[INPUT Boundary: Start]
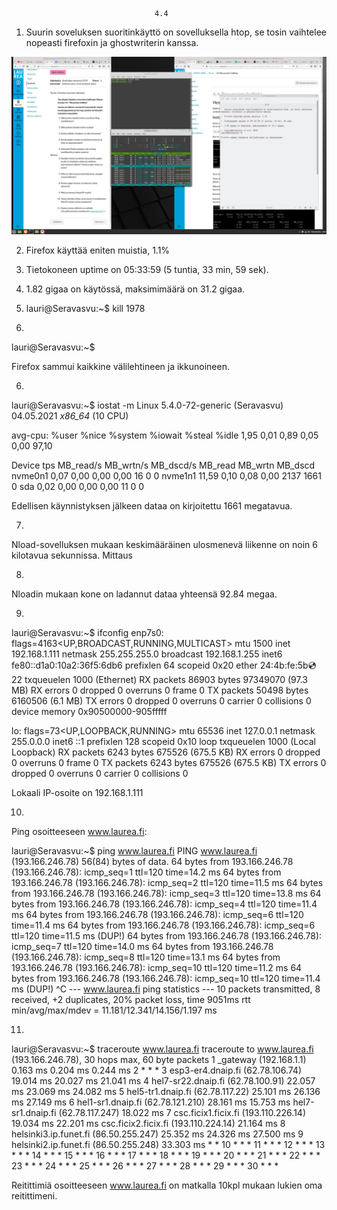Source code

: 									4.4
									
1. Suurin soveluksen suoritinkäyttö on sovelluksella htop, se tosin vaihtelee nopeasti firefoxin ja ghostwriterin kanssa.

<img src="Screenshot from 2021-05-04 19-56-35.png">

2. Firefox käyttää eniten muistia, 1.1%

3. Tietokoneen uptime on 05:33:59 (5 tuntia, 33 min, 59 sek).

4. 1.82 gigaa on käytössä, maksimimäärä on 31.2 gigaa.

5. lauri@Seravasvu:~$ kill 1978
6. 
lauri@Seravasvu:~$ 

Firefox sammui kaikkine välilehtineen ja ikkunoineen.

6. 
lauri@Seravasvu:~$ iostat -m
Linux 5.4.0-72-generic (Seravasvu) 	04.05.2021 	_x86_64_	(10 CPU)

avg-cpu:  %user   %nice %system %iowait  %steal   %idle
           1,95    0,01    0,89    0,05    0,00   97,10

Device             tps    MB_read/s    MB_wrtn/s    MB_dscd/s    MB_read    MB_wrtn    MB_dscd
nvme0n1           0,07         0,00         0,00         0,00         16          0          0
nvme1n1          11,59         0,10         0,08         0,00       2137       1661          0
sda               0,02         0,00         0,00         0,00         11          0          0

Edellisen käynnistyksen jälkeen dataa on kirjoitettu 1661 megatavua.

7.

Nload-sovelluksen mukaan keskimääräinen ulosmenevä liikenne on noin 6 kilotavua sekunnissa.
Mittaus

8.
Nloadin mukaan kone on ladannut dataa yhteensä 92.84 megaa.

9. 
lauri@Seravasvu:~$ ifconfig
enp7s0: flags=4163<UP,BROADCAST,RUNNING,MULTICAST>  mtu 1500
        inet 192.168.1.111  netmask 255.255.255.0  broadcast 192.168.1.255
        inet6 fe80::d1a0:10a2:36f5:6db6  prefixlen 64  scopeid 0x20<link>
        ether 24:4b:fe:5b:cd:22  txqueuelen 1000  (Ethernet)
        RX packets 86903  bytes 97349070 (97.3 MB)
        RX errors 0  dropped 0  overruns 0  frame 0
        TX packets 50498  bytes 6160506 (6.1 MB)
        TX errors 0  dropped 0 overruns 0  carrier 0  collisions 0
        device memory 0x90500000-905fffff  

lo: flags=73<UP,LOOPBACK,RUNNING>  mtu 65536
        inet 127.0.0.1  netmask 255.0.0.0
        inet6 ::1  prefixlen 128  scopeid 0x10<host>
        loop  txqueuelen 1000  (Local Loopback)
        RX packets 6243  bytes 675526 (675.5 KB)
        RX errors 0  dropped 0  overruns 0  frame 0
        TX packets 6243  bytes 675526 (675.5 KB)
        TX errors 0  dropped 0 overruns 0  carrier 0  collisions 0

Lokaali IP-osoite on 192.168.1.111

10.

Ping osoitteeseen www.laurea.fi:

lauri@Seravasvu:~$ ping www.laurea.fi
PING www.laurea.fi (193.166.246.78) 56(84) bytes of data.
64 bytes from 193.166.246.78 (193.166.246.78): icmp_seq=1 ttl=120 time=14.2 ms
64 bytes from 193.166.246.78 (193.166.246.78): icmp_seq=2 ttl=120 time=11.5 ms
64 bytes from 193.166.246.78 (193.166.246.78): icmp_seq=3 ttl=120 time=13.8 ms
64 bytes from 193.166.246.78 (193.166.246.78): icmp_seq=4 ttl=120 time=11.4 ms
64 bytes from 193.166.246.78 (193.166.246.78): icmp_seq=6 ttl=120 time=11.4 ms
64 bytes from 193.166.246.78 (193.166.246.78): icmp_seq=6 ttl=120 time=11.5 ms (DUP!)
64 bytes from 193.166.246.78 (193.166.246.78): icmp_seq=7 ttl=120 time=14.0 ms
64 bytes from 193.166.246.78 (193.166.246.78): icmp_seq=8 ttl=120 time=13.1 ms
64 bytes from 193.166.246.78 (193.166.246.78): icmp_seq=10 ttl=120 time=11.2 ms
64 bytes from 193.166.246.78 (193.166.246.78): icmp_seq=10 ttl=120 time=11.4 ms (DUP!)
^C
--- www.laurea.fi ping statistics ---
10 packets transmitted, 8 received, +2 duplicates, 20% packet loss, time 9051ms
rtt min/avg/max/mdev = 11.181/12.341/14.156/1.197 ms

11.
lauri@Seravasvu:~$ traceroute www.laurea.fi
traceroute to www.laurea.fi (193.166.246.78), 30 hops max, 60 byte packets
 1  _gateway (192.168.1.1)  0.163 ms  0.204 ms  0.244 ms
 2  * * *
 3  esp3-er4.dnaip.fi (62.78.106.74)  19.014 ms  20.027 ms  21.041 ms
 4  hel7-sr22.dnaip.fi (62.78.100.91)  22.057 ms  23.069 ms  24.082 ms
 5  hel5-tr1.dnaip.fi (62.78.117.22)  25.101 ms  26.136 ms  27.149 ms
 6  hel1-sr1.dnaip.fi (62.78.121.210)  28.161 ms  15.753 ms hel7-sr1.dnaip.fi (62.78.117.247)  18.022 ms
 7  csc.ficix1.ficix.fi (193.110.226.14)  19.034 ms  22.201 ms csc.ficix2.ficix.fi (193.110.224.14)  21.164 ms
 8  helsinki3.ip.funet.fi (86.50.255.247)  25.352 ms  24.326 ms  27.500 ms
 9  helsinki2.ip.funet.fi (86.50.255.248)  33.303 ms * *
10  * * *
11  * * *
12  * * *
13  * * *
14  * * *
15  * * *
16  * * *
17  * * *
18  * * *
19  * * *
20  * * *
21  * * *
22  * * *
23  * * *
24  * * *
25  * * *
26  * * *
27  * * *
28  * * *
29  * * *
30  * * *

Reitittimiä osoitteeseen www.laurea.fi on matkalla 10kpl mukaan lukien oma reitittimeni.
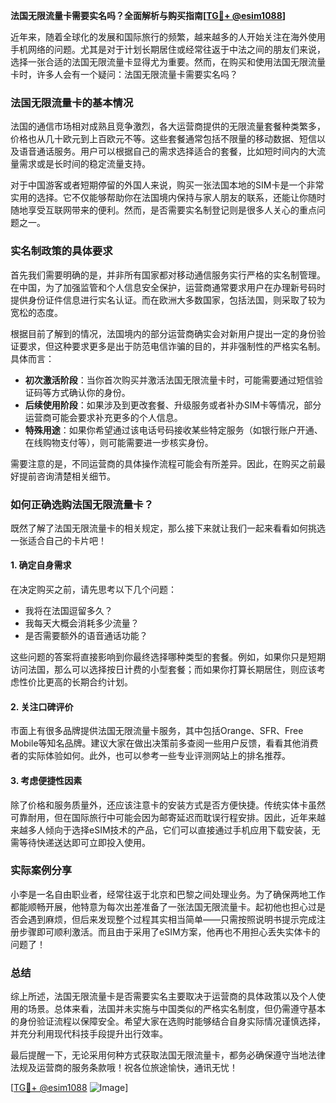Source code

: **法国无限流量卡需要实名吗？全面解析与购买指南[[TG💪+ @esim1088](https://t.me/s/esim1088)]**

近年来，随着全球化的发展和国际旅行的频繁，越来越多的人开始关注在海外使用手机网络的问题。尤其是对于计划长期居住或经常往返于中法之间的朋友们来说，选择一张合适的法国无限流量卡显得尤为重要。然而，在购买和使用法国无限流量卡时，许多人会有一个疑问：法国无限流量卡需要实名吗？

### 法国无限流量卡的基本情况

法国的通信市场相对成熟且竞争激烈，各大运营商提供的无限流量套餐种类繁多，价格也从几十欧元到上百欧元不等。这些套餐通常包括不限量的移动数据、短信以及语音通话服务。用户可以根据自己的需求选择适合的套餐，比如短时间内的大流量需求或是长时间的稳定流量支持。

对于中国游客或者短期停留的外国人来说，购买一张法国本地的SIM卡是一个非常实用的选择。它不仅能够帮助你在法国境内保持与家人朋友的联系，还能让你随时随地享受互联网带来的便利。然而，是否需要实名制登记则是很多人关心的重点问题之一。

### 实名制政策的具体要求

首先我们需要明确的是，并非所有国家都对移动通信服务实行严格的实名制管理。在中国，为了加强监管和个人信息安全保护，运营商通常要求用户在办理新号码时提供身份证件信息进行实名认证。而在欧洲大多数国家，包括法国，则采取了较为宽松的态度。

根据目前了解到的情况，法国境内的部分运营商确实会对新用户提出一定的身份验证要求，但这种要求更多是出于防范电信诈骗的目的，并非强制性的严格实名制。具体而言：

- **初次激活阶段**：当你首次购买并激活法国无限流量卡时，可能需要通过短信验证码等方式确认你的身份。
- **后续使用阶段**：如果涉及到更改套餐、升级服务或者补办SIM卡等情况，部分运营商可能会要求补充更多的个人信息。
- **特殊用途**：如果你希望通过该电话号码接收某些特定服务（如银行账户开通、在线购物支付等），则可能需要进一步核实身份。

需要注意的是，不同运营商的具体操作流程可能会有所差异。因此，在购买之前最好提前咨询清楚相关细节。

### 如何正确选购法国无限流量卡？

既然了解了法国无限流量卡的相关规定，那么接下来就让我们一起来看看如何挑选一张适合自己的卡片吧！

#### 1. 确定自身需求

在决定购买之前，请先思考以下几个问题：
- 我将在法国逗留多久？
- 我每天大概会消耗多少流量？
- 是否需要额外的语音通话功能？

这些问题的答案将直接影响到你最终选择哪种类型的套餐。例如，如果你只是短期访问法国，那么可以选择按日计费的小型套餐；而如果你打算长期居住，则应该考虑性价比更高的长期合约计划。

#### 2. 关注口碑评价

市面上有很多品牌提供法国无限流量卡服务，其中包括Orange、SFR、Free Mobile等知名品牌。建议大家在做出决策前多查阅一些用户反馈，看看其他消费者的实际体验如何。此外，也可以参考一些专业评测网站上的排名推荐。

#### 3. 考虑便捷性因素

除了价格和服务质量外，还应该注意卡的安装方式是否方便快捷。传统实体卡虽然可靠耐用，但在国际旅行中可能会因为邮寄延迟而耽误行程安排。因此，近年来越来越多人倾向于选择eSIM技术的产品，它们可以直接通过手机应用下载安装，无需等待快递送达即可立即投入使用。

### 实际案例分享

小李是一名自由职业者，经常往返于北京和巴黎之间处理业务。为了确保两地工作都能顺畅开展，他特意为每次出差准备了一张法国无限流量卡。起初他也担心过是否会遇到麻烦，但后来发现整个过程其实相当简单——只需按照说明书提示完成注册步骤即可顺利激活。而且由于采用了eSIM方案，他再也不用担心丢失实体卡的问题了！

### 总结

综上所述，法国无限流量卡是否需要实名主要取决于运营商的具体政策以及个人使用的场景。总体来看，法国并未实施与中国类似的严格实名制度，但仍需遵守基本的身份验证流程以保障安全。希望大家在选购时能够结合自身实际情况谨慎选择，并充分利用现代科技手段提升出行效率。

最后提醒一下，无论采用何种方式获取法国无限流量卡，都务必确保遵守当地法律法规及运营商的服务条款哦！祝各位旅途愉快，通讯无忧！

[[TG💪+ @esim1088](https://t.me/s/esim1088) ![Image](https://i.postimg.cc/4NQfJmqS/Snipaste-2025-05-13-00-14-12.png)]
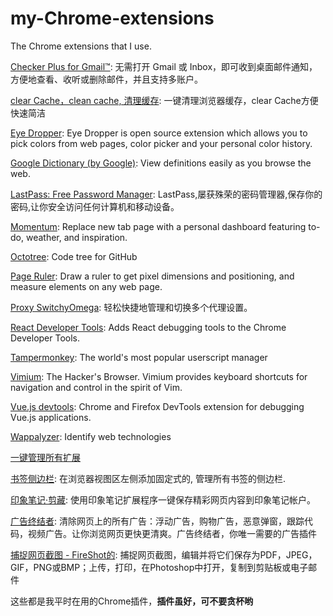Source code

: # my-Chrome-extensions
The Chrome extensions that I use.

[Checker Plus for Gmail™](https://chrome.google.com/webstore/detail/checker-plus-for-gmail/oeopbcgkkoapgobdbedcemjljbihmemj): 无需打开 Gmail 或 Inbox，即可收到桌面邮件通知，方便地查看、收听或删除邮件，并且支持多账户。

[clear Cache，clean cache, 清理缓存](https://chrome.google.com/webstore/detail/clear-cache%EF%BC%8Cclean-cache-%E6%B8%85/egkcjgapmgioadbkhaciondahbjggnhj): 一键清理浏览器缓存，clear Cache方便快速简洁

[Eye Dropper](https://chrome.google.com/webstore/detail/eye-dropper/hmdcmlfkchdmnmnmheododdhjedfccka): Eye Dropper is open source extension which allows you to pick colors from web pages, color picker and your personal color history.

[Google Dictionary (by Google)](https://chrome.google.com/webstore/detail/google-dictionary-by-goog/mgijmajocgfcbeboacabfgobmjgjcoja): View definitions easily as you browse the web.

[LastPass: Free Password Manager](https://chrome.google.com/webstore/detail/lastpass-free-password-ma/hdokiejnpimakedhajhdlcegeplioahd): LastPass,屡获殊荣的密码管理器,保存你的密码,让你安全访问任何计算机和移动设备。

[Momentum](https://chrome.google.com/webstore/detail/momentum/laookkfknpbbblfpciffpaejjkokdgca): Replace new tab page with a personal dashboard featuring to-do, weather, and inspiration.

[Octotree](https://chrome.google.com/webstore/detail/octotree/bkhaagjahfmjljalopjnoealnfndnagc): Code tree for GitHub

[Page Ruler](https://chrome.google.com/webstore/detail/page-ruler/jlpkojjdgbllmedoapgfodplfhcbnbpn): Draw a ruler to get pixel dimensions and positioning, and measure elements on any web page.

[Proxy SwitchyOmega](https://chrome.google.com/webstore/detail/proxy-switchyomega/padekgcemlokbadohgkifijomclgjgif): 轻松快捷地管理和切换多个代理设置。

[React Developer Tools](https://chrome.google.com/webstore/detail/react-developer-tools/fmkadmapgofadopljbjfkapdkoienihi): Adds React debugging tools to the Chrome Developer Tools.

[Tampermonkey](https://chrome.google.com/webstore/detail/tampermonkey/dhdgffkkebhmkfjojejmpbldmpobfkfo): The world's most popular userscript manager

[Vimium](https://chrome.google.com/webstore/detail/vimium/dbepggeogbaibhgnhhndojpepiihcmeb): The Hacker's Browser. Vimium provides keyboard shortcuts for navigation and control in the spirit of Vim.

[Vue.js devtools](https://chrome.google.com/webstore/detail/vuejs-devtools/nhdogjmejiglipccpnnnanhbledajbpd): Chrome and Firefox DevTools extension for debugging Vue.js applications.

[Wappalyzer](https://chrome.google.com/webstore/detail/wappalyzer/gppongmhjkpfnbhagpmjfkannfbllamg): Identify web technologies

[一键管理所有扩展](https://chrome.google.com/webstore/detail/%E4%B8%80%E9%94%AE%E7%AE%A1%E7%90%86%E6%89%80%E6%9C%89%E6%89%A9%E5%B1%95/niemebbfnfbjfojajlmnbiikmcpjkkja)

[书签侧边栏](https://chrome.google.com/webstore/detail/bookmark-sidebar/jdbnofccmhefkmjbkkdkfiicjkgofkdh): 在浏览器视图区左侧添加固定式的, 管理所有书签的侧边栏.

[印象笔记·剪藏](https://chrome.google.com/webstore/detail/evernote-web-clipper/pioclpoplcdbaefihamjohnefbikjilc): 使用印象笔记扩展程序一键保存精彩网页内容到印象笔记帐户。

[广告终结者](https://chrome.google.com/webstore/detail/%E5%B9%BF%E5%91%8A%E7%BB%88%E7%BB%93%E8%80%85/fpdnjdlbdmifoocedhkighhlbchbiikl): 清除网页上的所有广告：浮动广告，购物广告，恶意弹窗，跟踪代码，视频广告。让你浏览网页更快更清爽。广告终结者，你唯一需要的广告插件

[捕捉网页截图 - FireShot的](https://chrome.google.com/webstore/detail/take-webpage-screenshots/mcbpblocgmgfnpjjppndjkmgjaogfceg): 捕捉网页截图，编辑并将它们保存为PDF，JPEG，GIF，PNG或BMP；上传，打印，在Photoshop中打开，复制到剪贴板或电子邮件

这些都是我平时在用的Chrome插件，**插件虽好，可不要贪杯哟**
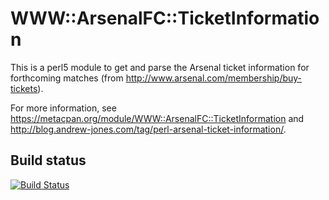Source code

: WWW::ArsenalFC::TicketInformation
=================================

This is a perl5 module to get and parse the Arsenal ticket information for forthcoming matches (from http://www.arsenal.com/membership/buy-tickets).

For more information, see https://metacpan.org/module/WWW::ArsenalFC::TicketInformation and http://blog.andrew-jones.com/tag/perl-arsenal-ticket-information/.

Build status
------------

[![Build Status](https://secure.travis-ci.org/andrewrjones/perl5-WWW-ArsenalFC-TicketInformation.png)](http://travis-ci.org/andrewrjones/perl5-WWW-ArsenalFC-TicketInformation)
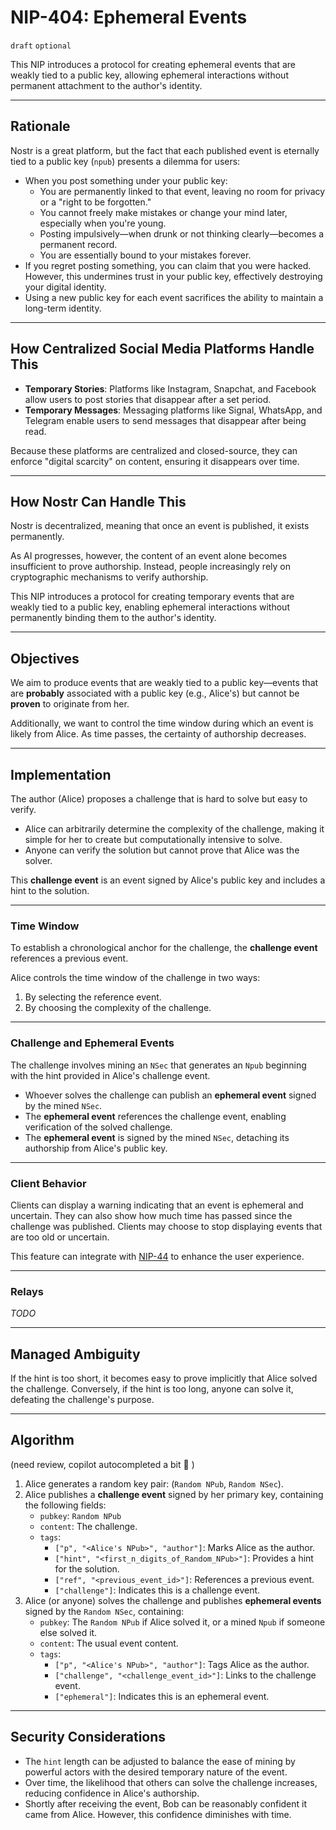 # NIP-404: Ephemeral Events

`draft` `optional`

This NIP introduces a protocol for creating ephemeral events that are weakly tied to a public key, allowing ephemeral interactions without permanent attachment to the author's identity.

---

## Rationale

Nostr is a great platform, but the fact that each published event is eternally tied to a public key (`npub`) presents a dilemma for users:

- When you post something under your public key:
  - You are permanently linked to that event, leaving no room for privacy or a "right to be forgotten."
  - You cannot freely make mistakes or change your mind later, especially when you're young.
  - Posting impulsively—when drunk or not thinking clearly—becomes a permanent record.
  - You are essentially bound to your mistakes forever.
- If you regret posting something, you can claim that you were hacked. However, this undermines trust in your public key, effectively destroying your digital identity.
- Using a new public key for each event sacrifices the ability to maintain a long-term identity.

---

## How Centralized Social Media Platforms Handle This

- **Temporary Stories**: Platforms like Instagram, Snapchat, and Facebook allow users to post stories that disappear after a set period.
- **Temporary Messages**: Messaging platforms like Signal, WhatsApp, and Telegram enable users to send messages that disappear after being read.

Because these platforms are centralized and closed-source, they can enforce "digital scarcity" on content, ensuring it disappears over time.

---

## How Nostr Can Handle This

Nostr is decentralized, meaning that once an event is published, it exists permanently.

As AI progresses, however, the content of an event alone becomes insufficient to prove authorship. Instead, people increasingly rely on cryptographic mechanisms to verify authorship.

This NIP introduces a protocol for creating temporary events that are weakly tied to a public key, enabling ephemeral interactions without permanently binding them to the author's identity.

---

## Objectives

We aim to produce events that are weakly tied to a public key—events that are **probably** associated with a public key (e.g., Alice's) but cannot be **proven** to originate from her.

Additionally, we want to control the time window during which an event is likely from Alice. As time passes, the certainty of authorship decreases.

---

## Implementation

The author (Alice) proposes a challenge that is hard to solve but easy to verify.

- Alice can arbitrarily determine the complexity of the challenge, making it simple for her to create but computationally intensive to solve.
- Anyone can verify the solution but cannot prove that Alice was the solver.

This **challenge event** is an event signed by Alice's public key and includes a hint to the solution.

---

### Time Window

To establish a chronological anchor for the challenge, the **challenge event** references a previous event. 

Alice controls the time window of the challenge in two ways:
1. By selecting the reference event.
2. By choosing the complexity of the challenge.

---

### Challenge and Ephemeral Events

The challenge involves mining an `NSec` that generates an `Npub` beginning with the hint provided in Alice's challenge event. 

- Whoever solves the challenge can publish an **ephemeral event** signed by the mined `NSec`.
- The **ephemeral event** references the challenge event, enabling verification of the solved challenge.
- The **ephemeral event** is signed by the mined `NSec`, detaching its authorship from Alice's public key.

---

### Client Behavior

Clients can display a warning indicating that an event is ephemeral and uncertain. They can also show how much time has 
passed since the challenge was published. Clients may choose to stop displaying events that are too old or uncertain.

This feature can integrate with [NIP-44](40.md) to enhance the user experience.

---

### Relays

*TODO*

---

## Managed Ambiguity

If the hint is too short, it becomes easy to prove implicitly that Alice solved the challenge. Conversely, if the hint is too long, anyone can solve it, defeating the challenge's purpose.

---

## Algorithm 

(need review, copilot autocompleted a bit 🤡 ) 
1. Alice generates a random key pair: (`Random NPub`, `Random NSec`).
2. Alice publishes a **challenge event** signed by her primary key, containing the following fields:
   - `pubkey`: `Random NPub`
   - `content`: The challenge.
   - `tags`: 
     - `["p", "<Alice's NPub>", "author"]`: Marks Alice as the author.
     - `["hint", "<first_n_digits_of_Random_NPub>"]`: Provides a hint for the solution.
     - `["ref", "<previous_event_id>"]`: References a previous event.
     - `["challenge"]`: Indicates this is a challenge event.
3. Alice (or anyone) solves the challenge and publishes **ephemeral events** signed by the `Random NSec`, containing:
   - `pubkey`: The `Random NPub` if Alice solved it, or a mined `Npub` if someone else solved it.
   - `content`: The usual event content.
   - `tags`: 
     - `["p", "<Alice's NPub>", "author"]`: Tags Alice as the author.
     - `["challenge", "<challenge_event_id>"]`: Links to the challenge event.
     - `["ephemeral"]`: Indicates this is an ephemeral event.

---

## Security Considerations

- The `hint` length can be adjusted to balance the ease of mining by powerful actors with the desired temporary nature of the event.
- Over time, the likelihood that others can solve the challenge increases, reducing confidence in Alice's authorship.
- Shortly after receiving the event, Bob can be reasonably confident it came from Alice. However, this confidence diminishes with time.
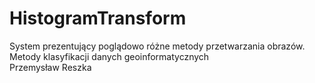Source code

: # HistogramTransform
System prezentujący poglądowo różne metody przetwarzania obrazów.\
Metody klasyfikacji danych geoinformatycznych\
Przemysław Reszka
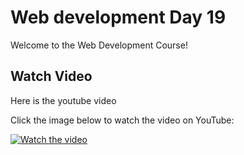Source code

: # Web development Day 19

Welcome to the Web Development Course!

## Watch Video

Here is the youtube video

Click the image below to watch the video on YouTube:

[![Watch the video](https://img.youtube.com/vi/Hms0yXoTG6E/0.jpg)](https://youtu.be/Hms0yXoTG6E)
[INPUT Boundary: End]
WHAT IS BEING ASKED » Which lines of the records contain the word "Indicates"? Copy each of them.

TASK ANSWER »
     - `["challenge"]`: Indicates this is a challenge event.
     - `["ephemeral"]`: Indicates this is an ephemeral event.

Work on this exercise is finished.